高年齢雇用安定法が改正されました。
改正の内容を一言で言えば、『従業員が希望すれば、65歳まで雇用すること』です。

今までも、65歳までの雇用確保措置として、次の3つが義務付けられていました。

(1)定年の定めの廃止
(2)定年の引上げ(65歳以上)
(3)継続雇用制度の導入

平成24年6月1日現在の企業(31人以上規模)における調査では、定年の廃止や定年の引上げ措置を講じたところは少なく、82.5%が継続雇用制度を導入しています。
継続雇用制度とは、定年後に、希望者全員を再雇用、あるいは、労使協定により基準を定めている場合は、その基準を満たしたものだけを再雇用する制度です。

しかし、平成25年4月から、厚生年金の受給開始年齢が引上げられ、現在の高年齢者雇用制度のままでは、基準を満たさないため雇用が継続されず、また、年金も支給されないため無収入となる者が生じる可能性があります。
そこで、今回の改正で、「継続雇用制度の対象者を限定できる仕組みが廃止」され、希望者全員を継続雇用制度の対象とすることになりました。

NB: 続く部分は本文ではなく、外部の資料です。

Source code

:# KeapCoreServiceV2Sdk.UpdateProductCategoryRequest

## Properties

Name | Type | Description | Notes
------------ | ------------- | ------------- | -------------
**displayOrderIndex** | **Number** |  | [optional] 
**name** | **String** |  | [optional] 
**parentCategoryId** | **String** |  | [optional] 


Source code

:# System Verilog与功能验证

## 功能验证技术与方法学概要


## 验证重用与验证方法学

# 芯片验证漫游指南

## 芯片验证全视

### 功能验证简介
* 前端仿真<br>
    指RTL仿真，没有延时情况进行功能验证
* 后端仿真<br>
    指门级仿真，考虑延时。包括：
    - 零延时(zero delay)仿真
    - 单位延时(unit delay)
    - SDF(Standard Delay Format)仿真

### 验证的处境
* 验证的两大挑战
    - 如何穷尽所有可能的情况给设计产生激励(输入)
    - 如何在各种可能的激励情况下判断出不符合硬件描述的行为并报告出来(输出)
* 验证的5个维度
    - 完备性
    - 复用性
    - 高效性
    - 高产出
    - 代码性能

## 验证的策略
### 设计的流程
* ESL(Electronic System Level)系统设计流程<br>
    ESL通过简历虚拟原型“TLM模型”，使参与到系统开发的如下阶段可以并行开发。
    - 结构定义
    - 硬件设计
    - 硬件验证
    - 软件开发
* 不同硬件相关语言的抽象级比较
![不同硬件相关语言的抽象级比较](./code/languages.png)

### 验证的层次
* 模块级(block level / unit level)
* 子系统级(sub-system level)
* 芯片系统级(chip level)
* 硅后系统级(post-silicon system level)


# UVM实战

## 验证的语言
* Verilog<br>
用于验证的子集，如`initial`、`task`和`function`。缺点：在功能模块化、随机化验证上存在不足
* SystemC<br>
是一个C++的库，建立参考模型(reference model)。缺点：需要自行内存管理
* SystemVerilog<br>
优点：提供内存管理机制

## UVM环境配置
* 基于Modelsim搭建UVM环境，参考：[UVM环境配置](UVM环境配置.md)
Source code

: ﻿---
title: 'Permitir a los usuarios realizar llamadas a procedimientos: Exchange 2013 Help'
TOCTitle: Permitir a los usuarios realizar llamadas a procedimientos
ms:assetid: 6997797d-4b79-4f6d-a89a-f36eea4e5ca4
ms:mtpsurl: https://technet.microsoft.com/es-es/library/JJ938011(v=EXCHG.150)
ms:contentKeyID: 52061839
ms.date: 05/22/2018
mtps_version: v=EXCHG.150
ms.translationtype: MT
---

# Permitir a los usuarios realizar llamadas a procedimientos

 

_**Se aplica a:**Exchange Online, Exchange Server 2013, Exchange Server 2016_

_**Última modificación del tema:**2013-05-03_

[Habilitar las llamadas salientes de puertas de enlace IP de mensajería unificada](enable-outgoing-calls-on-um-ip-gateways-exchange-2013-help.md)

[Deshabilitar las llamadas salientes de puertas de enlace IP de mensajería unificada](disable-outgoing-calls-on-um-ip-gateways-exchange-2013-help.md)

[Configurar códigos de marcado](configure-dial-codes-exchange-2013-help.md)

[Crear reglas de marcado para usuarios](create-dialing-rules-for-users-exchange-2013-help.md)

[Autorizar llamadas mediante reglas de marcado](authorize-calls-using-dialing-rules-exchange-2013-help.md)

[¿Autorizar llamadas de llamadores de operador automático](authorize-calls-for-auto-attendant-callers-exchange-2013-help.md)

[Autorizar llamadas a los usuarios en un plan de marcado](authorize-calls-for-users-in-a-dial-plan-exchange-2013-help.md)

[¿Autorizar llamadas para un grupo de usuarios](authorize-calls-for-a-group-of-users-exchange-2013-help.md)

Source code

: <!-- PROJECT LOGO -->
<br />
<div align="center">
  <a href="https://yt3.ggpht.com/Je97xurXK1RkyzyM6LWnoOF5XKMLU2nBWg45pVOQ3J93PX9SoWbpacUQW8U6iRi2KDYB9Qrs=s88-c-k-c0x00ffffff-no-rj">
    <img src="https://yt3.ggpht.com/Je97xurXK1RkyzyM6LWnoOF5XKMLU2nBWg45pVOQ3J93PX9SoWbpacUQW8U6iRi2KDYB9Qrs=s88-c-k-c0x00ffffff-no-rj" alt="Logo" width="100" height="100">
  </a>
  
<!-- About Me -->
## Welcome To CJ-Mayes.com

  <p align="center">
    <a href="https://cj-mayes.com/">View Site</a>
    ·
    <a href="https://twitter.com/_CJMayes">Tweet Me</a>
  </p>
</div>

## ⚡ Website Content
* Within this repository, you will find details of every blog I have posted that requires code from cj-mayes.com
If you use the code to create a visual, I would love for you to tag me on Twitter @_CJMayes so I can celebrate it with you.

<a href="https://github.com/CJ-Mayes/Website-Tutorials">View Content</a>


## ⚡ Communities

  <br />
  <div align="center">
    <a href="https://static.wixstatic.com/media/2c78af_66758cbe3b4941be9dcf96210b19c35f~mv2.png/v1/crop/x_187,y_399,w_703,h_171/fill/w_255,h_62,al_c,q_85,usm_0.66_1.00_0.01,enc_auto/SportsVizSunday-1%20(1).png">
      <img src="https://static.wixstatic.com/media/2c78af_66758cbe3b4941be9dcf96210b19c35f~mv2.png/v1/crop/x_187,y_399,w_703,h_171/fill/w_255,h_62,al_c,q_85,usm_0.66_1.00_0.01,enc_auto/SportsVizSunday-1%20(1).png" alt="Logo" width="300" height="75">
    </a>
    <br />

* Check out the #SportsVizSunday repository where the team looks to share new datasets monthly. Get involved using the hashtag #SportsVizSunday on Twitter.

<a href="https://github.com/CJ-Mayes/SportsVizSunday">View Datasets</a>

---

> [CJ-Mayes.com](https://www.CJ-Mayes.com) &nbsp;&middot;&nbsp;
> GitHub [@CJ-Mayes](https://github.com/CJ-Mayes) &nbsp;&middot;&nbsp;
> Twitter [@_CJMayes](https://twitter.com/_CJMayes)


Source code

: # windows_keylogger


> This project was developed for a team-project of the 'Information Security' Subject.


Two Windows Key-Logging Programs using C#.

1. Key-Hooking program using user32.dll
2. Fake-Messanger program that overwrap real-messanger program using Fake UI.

とはいうものの、この改正には対象者を除外できる2つのポイントがあります。

(1)心身の故障のために業務に堪えられないと認められること、勤務状況が著しく不良で引き続き従業員としての職責を果たし得ないこと等就業規則に定める解雇事由又は退職事由に該当する場合は、継続雇用しないことができる。
(2)平成25年4月1日の施行までに、継続雇用制度の対象者を限定できる基準を設けている場合は、厚生年金の受給開始年齢に到達した以降の者を対象に、基準を引き続き利用できる(12年間の経過措置)。

もし、継続雇用制度を導入しており、労使協定による基準を満たした者を再雇用する場合は、早急に「労使協定による基準」を締結する必要があります。